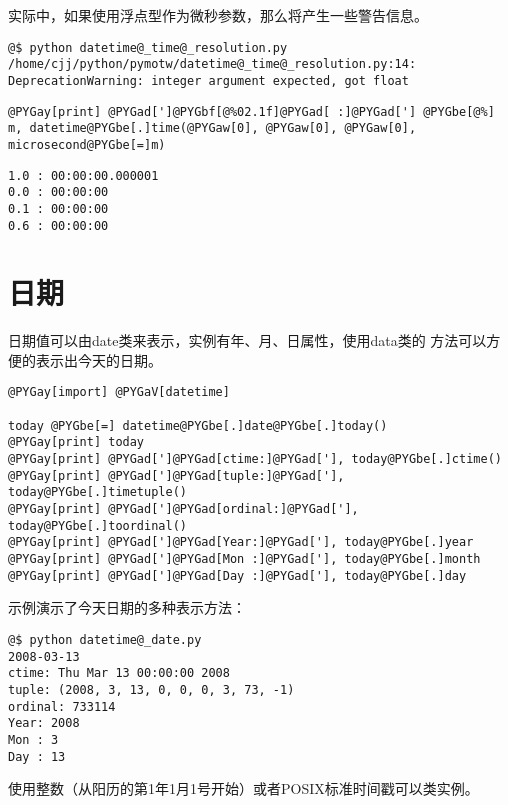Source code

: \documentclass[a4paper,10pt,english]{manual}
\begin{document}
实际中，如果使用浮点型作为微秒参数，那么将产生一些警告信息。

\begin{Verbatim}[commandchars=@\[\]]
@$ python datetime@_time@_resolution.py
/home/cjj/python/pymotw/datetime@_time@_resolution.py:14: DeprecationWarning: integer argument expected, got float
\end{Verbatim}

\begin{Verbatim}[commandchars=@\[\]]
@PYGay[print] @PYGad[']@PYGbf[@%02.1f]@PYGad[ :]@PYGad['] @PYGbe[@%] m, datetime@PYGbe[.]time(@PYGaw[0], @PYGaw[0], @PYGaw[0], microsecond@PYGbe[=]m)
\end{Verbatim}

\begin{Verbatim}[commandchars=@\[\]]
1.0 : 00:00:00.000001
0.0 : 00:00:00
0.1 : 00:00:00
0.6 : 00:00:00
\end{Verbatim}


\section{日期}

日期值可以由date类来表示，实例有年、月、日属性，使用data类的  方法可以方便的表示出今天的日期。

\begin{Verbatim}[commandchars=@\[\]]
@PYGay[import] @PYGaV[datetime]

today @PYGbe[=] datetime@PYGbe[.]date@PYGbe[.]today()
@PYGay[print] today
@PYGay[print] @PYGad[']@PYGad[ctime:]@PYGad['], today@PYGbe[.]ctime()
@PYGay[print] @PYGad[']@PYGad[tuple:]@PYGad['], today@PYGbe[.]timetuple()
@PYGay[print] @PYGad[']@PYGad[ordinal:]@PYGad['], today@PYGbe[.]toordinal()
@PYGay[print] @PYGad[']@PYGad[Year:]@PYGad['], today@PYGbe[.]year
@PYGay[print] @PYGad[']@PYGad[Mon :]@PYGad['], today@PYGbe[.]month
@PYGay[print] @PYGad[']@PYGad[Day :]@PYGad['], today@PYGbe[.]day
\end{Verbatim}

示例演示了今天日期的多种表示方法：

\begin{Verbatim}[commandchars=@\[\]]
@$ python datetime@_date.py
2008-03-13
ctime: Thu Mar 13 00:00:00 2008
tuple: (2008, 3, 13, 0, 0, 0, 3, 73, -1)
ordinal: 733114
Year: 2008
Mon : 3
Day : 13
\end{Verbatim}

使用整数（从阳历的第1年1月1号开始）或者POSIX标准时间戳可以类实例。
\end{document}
====
Among the entries, copy every line containing the word "tuple".

■ OUTPUT:
@PYGay[print] @PYGad[']@PYGad[tuple:]@PYGad['], today@PYGbe[.]timetuple()
tuple: (2008, 3, 13, 0, 0, 0, 3, 73, -1)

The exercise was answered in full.